Les forces morales sont aujourd'hui au cœur des préoccupations doctrinales au sein de l'état-major des Armées. Le capitaine Olivier Hosotte analyse une étude de cas historique où les forces morales ont su faire la différence, par l'exemple d'une bataille sévèrement jugée par l'historiographie, celle d'Eylau, du 8 février 1807, opposant la Grande Armée de Napoléon et une coalition russe et prussienne.
La bataille d’Eylau, l’intention du chef comme liant des forces morales (T 1505)
Napoléon sur le champ de bataille d'Eylau (Antoine Jean Gros, 1808)

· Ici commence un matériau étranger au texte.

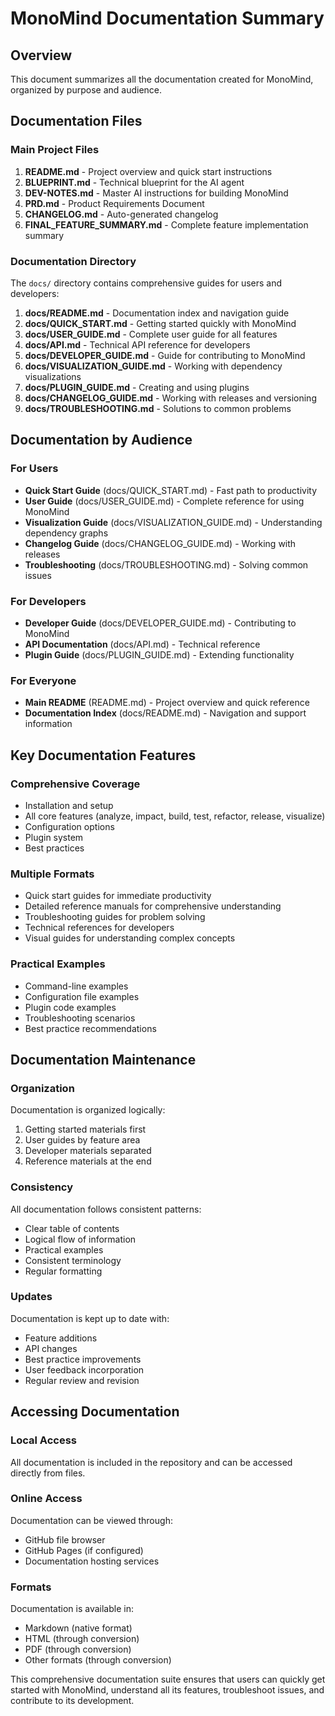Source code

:# MonoMind Documentation Summary

## Overview

This document summarizes all the documentation created for MonoMind, organized
by purpose and audience.

## Documentation Files

### Main Project Files

1. **README.md** - Project overview and quick start instructions
2. **BLUEPRINT.md** - Technical blueprint for the AI agent
3. **DEV-NOTES.md** - Master AI instructions for building MonoMind
4. **PRD.md** - Product Requirements Document
5. **CHANGELOG.md** - Auto-generated changelog
6. **FINAL_FEATURE_SUMMARY.md** - Complete feature implementation summary

### Documentation Directory

The `docs/` directory contains comprehensive guides for users and developers:

1. **docs/README.md** - Documentation index and navigation guide
2. **docs/QUICK_START.md** - Getting started quickly with MonoMind
3. **docs/USER_GUIDE.md** - Complete user guide for all features
4. **docs/API.md** - Technical API reference for developers
5. **docs/DEVELOPER_GUIDE.md** - Guide for contributing to MonoMind
6. **docs/VISUALIZATION_GUIDE.md** - Working with dependency visualizations
7. **docs/PLUGIN_GUIDE.md** - Creating and using plugins
8. **docs/CHANGELOG_GUIDE.md** - Working with releases and versioning
9. **docs/TROUBLESHOOTING.md** - Solutions to common problems

## Documentation by Audience

### For Users

- **Quick Start Guide** (docs/QUICK_START.md) - Fast path to productivity
- **User Guide** (docs/USER_GUIDE.md) - Complete reference for using MonoMind
- **Visualization Guide** (docs/VISUALIZATION_GUIDE.md) - Understanding dependency graphs
- **Changelog Guide** (docs/CHANGELOG_GUIDE.md) - Working with releases
- **Troubleshooting** (docs/TROUBLESHOOTING.md) - Solving common issues

### For Developers

- **Developer Guide** (docs/DEVELOPER_GUIDE.md) - Contributing to MonoMind
- **API Documentation** (docs/API.md) - Technical reference
- **Plugin Guide** (docs/PLUGIN_GUIDE.md) - Extending functionality

### For Everyone

- **Main README** (README.md) - Project overview and quick reference
- **Documentation Index** (docs/README.md) - Navigation and support information

## Key Documentation Features

### Comprehensive Coverage
- Installation and setup
- All core features (analyze, impact, build, test, refactor, release, visualize)
- Configuration options
- Plugin system
- Best practices

### Multiple Formats
- Quick start guides for immediate productivity
- Detailed reference manuals for comprehensive understanding
- Troubleshooting guides for problem solving
- Technical references for developers
- Visual guides for understanding complex concepts

### Practical Examples
- Command-line examples
- Configuration file examples
- Plugin code examples
- Troubleshooting scenarios
- Best practice recommendations

## Documentation Maintenance

### Organization
Documentation is organized logically:
1. Getting started materials first
2. User guides by feature area
3. Developer materials separated
4. Reference materials at the end

### Consistency
All documentation follows consistent patterns:
- Clear table of contents
- Logical flow of information
- Practical examples
- Consistent terminology
- Regular formatting

### Updates
Documentation is kept up to date with:
- Feature additions
- API changes
- Best practice improvements
- User feedback incorporation
- Regular review and revision

## Accessing Documentation

### Local Access
All documentation is included in the repository and can be accessed directly from files.

### Online Access
Documentation can be viewed through:
- GitHub file browser
- GitHub Pages (if configured)
- Documentation hosting services

### Formats
Documentation is available in:
- Markdown (native format)
- HTML (through conversion)
- PDF (through conversion)
- Other formats (through conversion)

This comprehensive documentation suite ensures that users can quickly get started with MonoMind, understand all its features, troubleshoot issues, and contribute to its development.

La quatrième coalition se forme le 1er octobre 1806 contre la France napoléonienne. Elle rassemble le Royaume-Uni, la Russie, la Suède et la Prusse, laquelle réagit par les armes à l’organisation de l’Allemagne que Napoléon a imposée. En février 1807, la campagne de Prusse et de Pologne bat son plein. Dès le 14 octobre 1806, Napoléon écrase l’armée prussienne lors de la double victoire d’Iéna et d’Auerstaedt, prenant ainsi l’ascendant sur la moitié de la coalition.

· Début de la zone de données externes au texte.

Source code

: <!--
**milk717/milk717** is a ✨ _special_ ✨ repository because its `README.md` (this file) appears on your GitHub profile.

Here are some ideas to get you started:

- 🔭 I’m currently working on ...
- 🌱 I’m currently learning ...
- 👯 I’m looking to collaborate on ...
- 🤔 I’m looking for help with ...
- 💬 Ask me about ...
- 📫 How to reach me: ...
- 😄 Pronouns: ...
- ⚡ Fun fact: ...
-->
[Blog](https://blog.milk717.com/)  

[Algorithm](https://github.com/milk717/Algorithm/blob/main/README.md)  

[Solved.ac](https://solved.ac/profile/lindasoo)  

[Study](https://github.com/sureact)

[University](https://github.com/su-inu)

Alors qu’elle est engagée dans la profondeur, au nord de la Prusse orientale, à la poursuite des Prussiens en repli, la Grande Armée se retrouve face à l’armée impériale russe, soutenue par les reliquats de l’armée prussienne. La bataille d’Eylau constitue le premier choc entre les soldats du tsar Alexandre Ier et ceux de l’Empereur. De cet affrontement, Napoléon peut être considéré comme vainqueur car il conserve la maîtrise du terrain, mais au prix de lourdes pertes qui, empêchant l’exploitation du succès tactique, ne lui donne pas le caractère décisif voulu par l’Empereur. Il lui faudra attendre la victoire de Friedland, quatre mois plus tard, pour obtenir cette bascule stratégique qui amènera les chefs d’États prussien et russe à demander la paix.
Considérée comme une victoire à la Pyrrhus, Eylau passe fréquemment pour une mêlée indescriptible et désorganisée, une sorte d’anti-bataille au cours de laquelle l’engagement successif des unités ne vise qu’à combler les brèches identifiées dans la ligne amie en poussant dans l’espoir d’une percée incertaine.